Publication Details

Title :

Preparation of iron oxide mesoporous magnetic microparticles as novel multidrug carriers for synergistic anticancer therapy and deep tumor penetration

Journal:

Scientific Reports

Impact Factor:

4.011

Authors:

El-Boubbou K1,2, Ali R3, Al-Zahrani H3, Trivilegio T3, Alanazi AH4, Khan AL4, Boudjelal M3, AlKushi A5.

Affiliations:

1 Department of Basic Sciences, College of Science & Health Professions (COSHP), King Saud bin Abdulaziz University for Health Sciences (KSAU-HS), King Abdulaziz Medical City, National Guard Health Affairs, Riyadh, 11481, Saudi Arabia. elboubboukh@ngha.med.sa.

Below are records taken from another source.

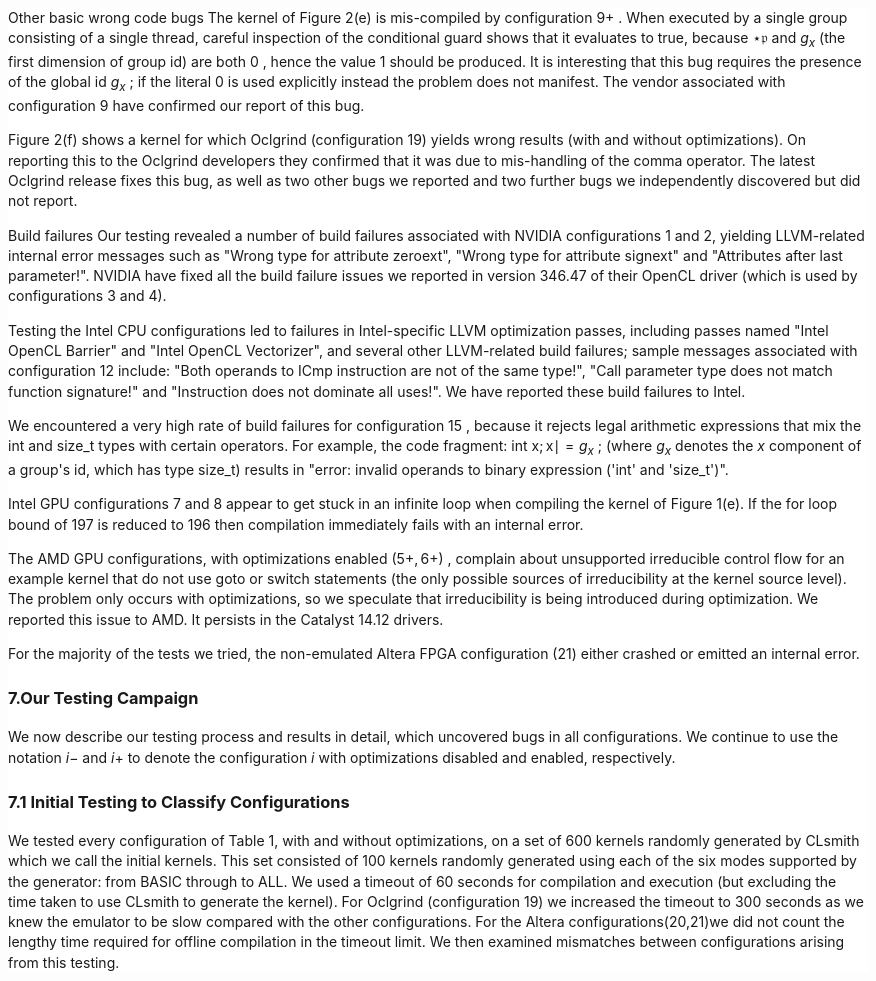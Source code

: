 Other basic wrong code bugs The kernel of Figure 2(e) is mis-compiled by configuration $9 +$ . When executed by a single group consisting of a single thread, careful inspection of the conditional guard shows that it evaluates to true, because $\star  \mathfrak{p}$ and ${g}_{x}$ (the first dimension of group id) are both 0 , hence the value 1 should be produced. It is interesting that this bug requires the presence of the global id ${g}_{x}$ ; if the literal 0 is used explicitly instead the problem does not manifest. The vendor associated with configuration 9 have confirmed our report of this bug.

Figure 2(f) shows a kernel for which Oclgrind (configuration 19) yields wrong results (with and without optimizations). On reporting this to the Oclgrind developers they confirmed that it was due to mis-handling of the comma operator. The latest Oclgrind release fixes this bug, as well as two other bugs we reported and two further bugs we independently discovered but did not report.

Build failures Our testing revealed a number of build failures associated with NVIDIA configurations 1 and 2, yielding LLVM-related internal error messages such as "Wrong type for attribute zeroext", "Wrong type for attribute signext" and "Attributes after last parameter!". NVIDIA have fixed all the build failure issues we reported in version 346.47 of their OpenCL driver (which is used by configurations 3 and 4).

Testing the Intel CPU configurations led to failures in Intel-specific LLVM optimization passes, including passes named "Intel OpenCL Barrier" and "Intel OpenCL Vectorizer", and several other LLVM-related build failures; sample messages associated with configuration 12 include: "Both operands to ICmp instruction are not of the same type!", "Call parameter type does not match function signature!" and "Instruction does not dominate all uses!". We have reported these build failures to Intel.

We encountered a very high rate of build failures for configuration 15 , because it rejects legal arithmetic expressions that mix the int and size_t types with certain operators. For example, the code fragment: int $\mathrm{x};\mathrm{x} \mid   = {g}_{x}$ ; (where ${g}_{x}$ denotes the $x$ component of a group's id, which has type size_t) results in "error: invalid operands to binary expression ('int' and 'size_t')".

Intel GPU configurations 7 and 8 appear to get stuck in an infinite loop when compiling the kernel of Figure 1(e). If the for loop bound of 197 is reduced to 196 then compilation immediately fails with an internal error.

The AMD GPU configurations, with optimizations enabled $\left( {5+,6 + }\right)$ , complain about unsupported irreducible control flow for an example kernel that do not use goto or switch statements (the only possible sources of irreducibility at the kernel source level). The problem only occurs with optimizations, so we speculate that irreducibility is being introduced during optimization. We reported this issue to AMD. It persists in the Catalyst 14.12 drivers.

For the majority of the tests we tried, the non-emulated Altera FPGA configuration (21) either crashed or emitted an internal error.

### 7.Our Testing Campaign

We now describe our testing process and results in detail, which uncovered bugs in all configurations. We continue to use the notation $i -$ and $i +$ to denote the configuration $i$ with optimizations disabled and enabled, respectively.

### 7.1 Initial Testing to Classify Configurations

We tested every configuration of Table 1, with and without optimizations, on a set of 600 kernels randomly generated by CLsmith which we call the initial kernels. This set consisted of 100 kernels randomly generated using each of the six modes supported by the generator: from BASIC through to ALL. We used a timeout of 60 seconds for compilation and execution (but excluding the time taken to use CLsmith to generate the kernel). For Oclgrind (configuration 19) we increased the timeout to 300 seconds as we knew the emulator to be slow compared with the other configurations. For the Altera configurations(20,21)we did not count the lengthy time required for offline compilation in the timeout limit. We then examined mismatches between configurations arising from this testing.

2 King Abdullah International Medical Research Center (KAIMRC), King Abdulaziz Medical City, National Guard Health Affairs, Riyadh, 11426, Saudi Arabia. elboubboukh@ngha.med.sa.

3 King Abdullah International Medical Research Center (KAIMRC), King Abdulaziz Medical City, National Guard Health Affairs, Riyadh, 11426, Saudi Arabia.

4 Department of Pathology and Laboratory Medicine, King Abdulaziz Medical City, National Guard Health Affairs, Riyadh, 11426, Saudi Arabia.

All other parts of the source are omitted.